Segment Open

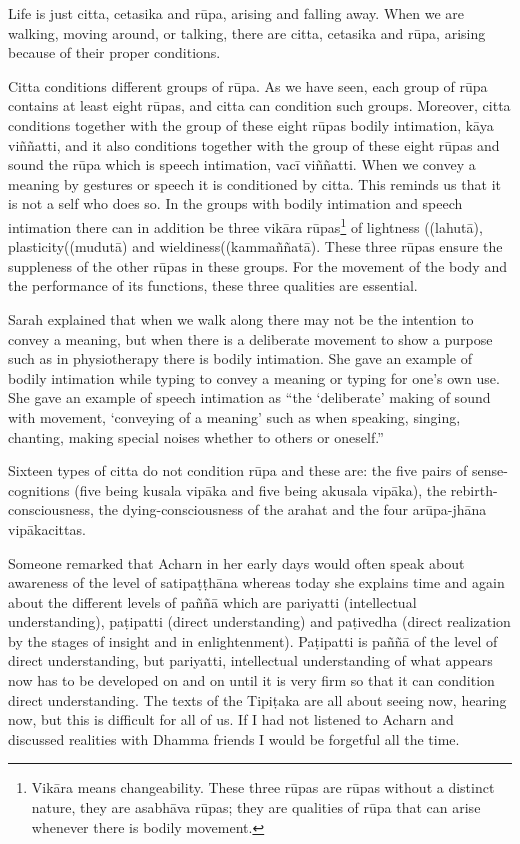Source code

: \documentclass{book}
\begin{document}
Life is just citta, cetasika and rūpa,
arising and falling away. When we are walking, moving around, or
talking, there are citta, cetasika and rūpa, arising because of their
proper conditions. 

Citta conditions different groups of rūpa.
As we have seen, each group of rūpa contains at least eight rūpas, and
citta can condition such groups. Moreover, citta conditions together
with the group of these eight rūpas bodily intimation, kāya
viññatti, and it also conditions
together with the group of these eight
rūpas and sound the rūpa which is speech
intimation, vacī viññatti. When we convey a meaning by gestures or
speech it is conditioned by citta. This reminds us that it is not a self
who does so. In the groups with bodily intimation and speech intimation
there can in addition be three vikāra
rūpas\footnote{Vikāra means changeability. These three
rūpas are
rūpas without a distinct nature,
they are asabhāva
rūpas; they are qualities of
rūpa that can arise whenever there is bodily movement.} of
lightness ((lahutā),
plasticity((mudutā) and
wieldiness((kammaññatā). These three rūpas
ensure the suppleness of the other rūpas in these groups.
For the movement of the body and the
performance of its functions, these three qualities are essential.

Sarah explained that when we walk along
there may not be the intention to convey a meaning, but when there is a
deliberate movement to show a purpose such as in physiotherapy there is
bodily intimation. She gave an example of bodily intimation while typing
to convey a meaning or typing for one's own use. She gave an
example of speech intimation as ``the
`deliberate' making of sound with movement, `conveying of a meaning'
such as when speaking, singing, chanting, making special noises whether
to others or oneself.'' 

Sixteen types of citta do not condition rūpa
and these are: the five pairs of sense-cognitions (five being kusala
vipāka and five being akusala vipāka), the rebirth-consciousness, the
dying-consciousness of the arahat and the four arūpa-jhāna vipākacittas.


Someone remarked that Acharn in her early
days would often speak about awareness of the level of satipaṭṭhāna
whereas today she explains time and again about the different levels of
paññā which are pariyatti (intellectual understanding), paṭipatti
(direct understanding) and paṭivedha (direct realization by the stages
of insight and in enlightenment). Paṭipatti is paññā of the level of
direct understanding, but pariyatti, intellectual understanding of what
appears now has to be developed on and on until it is very firm so that
it can condition direct understanding. The texts of the Tipiṭaka are all
about seeing now, hearing now, but this is difficult for all of us. If I
had not listened to Acharn and discussed realities with Dhamma friends I
would be forgetful all the time. 
\end{document}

Segment Closed

REQUIRED ACTION:
Each line from the one containing "Someone remarked that Acharn in her early" to the end of the records should be echoed exactly, and no other line.

WRITTEN SOLUTION:
Someone remarked that Acharn in her early
days would often speak about awareness of the level of satipaṭṭhāna
whereas today she explains time and again about the different levels of
paññā which are pariyatti (intellectual understanding), paṭipatti
(direct understanding) and paṭivedha (direct realization by the stages
of insight and in enlightenment). Paṭipatti is paññā of the level of
direct understanding, but pariyatti, intellectual understanding of what
appears now has to be developed on and on until it is very firm so that
it can condition direct understanding. The texts of the Tipiṭaka are all
about seeing now, hearing now, but this is difficult for all of us. If I
had not listened to Acharn and discussed realities with Dhamma friends I
would be forgetful all the time. 
\end{document}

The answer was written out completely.